- Stored entries:
▼▼▼

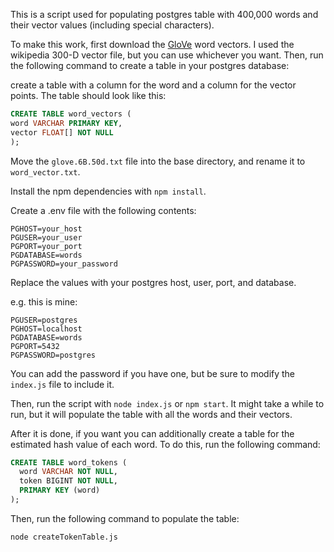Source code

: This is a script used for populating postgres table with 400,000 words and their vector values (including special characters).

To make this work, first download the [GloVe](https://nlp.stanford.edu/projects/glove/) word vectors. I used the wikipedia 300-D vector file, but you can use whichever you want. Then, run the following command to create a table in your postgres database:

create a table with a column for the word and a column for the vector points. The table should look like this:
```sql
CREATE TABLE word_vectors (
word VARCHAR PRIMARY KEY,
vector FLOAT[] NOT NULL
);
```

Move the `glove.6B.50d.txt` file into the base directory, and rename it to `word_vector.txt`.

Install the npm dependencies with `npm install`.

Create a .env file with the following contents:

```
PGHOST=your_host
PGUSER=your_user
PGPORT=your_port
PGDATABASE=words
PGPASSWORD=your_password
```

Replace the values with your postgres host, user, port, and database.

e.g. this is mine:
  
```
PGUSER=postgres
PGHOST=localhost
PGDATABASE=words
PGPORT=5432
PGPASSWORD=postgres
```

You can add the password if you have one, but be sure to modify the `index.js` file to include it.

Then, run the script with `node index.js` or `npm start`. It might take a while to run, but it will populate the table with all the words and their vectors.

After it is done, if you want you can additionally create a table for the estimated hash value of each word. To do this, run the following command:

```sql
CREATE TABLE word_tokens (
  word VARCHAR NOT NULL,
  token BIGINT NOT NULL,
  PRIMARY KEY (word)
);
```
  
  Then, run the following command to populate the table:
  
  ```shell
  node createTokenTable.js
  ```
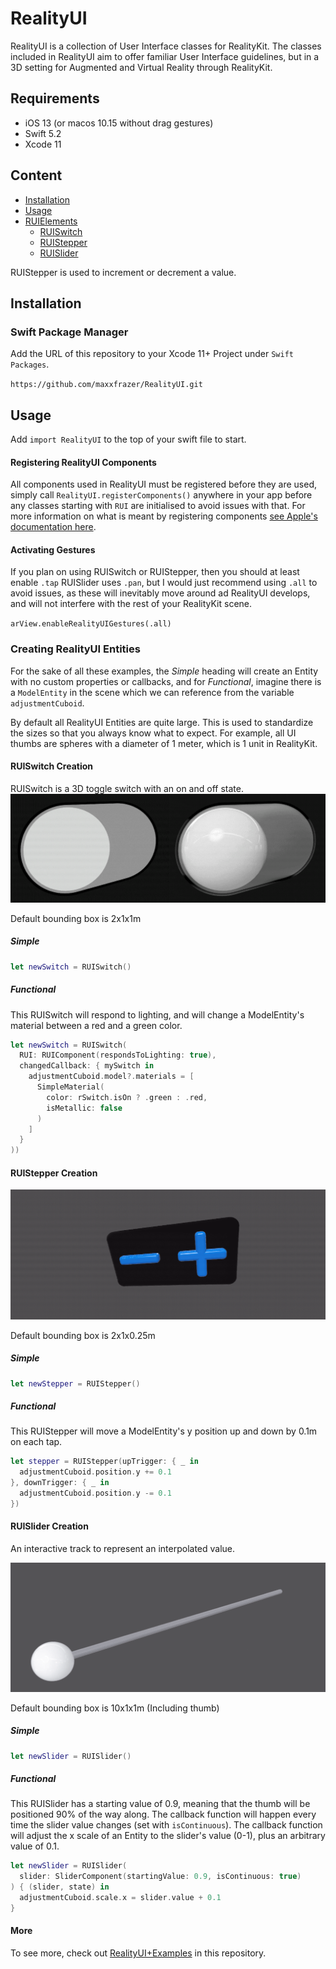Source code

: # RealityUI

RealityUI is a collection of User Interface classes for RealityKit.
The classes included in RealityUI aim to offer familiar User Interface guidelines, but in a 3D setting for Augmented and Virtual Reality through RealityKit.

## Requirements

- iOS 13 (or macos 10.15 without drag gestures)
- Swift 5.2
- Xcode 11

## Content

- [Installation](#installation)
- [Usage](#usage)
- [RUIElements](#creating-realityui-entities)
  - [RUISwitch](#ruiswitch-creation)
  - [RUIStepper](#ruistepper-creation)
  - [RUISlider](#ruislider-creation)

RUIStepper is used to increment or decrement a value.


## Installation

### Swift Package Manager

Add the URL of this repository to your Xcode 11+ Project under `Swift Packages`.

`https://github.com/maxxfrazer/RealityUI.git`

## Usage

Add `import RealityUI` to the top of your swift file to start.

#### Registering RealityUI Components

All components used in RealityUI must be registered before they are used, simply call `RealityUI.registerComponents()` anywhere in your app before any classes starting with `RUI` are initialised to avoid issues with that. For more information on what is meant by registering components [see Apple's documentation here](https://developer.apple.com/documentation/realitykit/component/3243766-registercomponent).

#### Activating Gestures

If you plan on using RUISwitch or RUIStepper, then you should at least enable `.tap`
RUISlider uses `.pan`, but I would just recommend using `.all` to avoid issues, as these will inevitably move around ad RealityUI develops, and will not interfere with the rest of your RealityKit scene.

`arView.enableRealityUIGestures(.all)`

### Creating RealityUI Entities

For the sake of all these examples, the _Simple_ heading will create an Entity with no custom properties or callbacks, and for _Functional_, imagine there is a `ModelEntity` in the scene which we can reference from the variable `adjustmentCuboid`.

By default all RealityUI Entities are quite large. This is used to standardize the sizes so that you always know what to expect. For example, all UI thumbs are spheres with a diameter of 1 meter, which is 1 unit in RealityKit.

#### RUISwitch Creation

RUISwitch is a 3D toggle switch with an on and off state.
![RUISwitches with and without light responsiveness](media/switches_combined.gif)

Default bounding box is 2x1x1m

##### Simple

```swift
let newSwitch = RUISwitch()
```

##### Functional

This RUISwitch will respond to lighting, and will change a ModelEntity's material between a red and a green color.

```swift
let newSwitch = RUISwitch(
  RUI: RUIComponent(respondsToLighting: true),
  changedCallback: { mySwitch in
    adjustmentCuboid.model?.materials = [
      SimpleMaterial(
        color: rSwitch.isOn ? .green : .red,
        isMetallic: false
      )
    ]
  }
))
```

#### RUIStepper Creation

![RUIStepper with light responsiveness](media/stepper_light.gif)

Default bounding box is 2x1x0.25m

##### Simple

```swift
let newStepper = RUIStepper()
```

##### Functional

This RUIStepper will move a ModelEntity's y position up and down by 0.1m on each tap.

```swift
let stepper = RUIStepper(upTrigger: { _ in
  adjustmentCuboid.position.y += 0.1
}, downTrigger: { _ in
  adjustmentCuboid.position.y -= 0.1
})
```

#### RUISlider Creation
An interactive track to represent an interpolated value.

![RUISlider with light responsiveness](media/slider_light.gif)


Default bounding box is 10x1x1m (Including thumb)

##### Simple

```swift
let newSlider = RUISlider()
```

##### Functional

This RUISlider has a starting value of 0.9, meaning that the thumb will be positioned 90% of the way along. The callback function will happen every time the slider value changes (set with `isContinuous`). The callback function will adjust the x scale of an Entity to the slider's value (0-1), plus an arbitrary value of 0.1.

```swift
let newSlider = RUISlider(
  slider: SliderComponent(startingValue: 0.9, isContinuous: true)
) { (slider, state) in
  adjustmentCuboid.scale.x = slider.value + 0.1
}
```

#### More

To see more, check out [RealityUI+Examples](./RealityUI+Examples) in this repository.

▲▲▲

- To do:
Reproduce each entry precisely, dropping only the pictures.

- Response box:
Source code

: This is a script used for populating postgres table with 400,000 words and their vector values (including special characters).

To make this work, first download the [GloVe](https://nlp.stanford.edu/projects/glove/) word vectors. I used the wikipedia 300-D vector file, but you can use whichever you want. Then, run the following command to create a table in your postgres database:

create a table with a column for the word and a column for the vector points. The table should look like this:
```sql
CREATE TABLE word_vectors (
word VARCHAR PRIMARY KEY,
vector FLOAT[] NOT NULL
);
```

Move the `glove.6B.50d.txt` file into the base directory, and rename it to `word_vector.txt`.

Install the npm dependencies with `npm install`.

Create a .env file with the following contents:

```
PGHOST=your_host
PGUSER=your_user
PGPORT=your_port
PGDATABASE=words
PGPASSWORD=your_password
```

Replace the values with your postgres host, user, port, and database.

e.g. this is mine:
  
```
PGUSER=postgres
PGHOST=localhost
PGDATABASE=words
PGPORT=5432
PGPASSWORD=postgres
```

You can add the password if you have one, but be sure to modify the `index.js` file to include it.

Then, run the script with `node index.js` or `npm start`. It might take a while to run, but it will populate the table with all the words and their vectors.

After it is done, if you want you can additionally create a table for the estimated hash value of each word. To do this, run the following command:

```sql
CREATE TABLE word_tokens (
  word VARCHAR NOT NULL,
  token BIGINT NOT NULL,
  PRIMARY KEY (word)
);
```
  
  Then, run the following command to populate the table:
  
  ```shell
  node createTokenTable.js
  ```
Source code

: # RealityUI

RealityUI is a collection of User Interface classes for RealityKit.
The classes included in RealityUI aim to offer familiar User Interface guidelines, but in a 3D setting for Augmented and Virtual Reality through RealityKit.

## Requirements

- iOS 13 (or macos 10.15 without drag gestures)
- Swift 5.2
- Xcode 11

## Content

- [Installation](#installation)
- [Usage](#usage)
- [RUIElements](#creating-realityui-entities)
  - [RUISwitch](#ruiswitch-creation)
  - [RUIStepper](#ruistepper-creation)
  - [RUISlider](#ruislider-creation)

RUIStepper is used to increment or decrement a value.


## Installation

### Swift Package Manager

Add the URL of this repository to your Xcode 11+ Project under `Swift Packages`.

`https://github.com/maxxfrazer/RealityUI.git`

## Usage

Add `import RealityUI` to the top of your swift file to start.

#### Registering RealityUI Components

All components used in RealityUI must be registered before they are used, simply call `RealityUI.registerComponents()` anywhere in your app before any classes starting with `RUI` are initialised to avoid issues with that. For more information on what is meant by registering components [see Apple's documentation here](https://developer.apple.com/documentation/realitykit/component/3243766-registercomponent).

#### Activating Gestures

If you plan on using RUISwitch or RUIStepper, then you should at least enable `.tap`
RUISlider uses `.pan`, but I would just recommend using `.all` to avoid issues, as these will inevitably move around ad RealityUI develops, and will not interfere with the rest of your RealityKit scene.

`arView.enableRealityUIGestures(.all)`

### Creating RealityUI Entities

For the sake of all these examples, the _Simple_ heading will create an Entity with no custom properties or callbacks, and for _Functional_, imagine there is a `ModelEntity` in the scene which we can reference from the variable `adjustmentCuboid`.

By default all RealityUI Entities are quite large. This is used to standardize the sizes so that you always know what to expect. For example, all UI thumbs are spheres with a diameter of 1 meter, which is 1 unit in RealityKit.

#### RUISwitch Creation

RUISwitch is a 3D toggle switch with an on and off state.
![RUISwitches with and without light responsiveness](media/switches_combined.gif)

Default bounding box is 2x1x1m

##### Simple

```swift
let newSwitch = RUISwitch()
```

##### Functional

This RUISwitch will respond to lighting, and will change a ModelEntity's material between a red and a green color.

```swift
let newSwitch = RUISwitch(
  RUI: RUIComponent(respondsToLighting: true),
  changedCallback: { mySwitch in
    adjustmentCuboid.model?.materials = [
      SimpleMaterial(
        color: rSwitch.isOn ? .green : .red,
        isMetallic: false
      )
    ]
  }
))
```

#### RUIStepper Creation

![RUIStepper with light responsiveness](media/stepper_light.gif)

Default bounding box is 2x1x0.25m

##### Simple

```swift
let newStepper = RUIStepper()
```

##### Functional

This RUIStepper will move a ModelEntity's y position up and down by 0.1m on each tap.

```swift
let stepper = RUIStepper(upTrigger: { _ in
  adjustmentCuboid.position.y += 0.1
}, downTrigger: { _ in
  adjustmentCuboid.position.y -= 0.1
})
```

#### RUISlider Creation
An interactive track to represent an interpolated value.

![RUISlider with light responsiveness](media/slider_light.gif)


Default bounding box is 10x1x1m (Including thumb)

##### Simple

```swift
let newSlider = RUISlider()
```

##### Functional

This RUISlider has a starting value of 0.9, meaning that the thumb will be positioned 90% of the way along. The callback function will happen every time the slider value changes (set with `isContinuous`). The callback function will adjust the x scale of an Entity to the slider's value (0-1), plus an arbitrary value of 0.1.

```swift
let newSlider = RUISlider(
  slider: SliderComponent(startingValue: 0.9, isContinuous: true)
) { (slider, state) in
  adjustmentCuboid.scale.x = slider.value + 0.1
}
```

#### More

To see more, check out [RealityUI+Examples](./RealityUI+Examples) in this repository.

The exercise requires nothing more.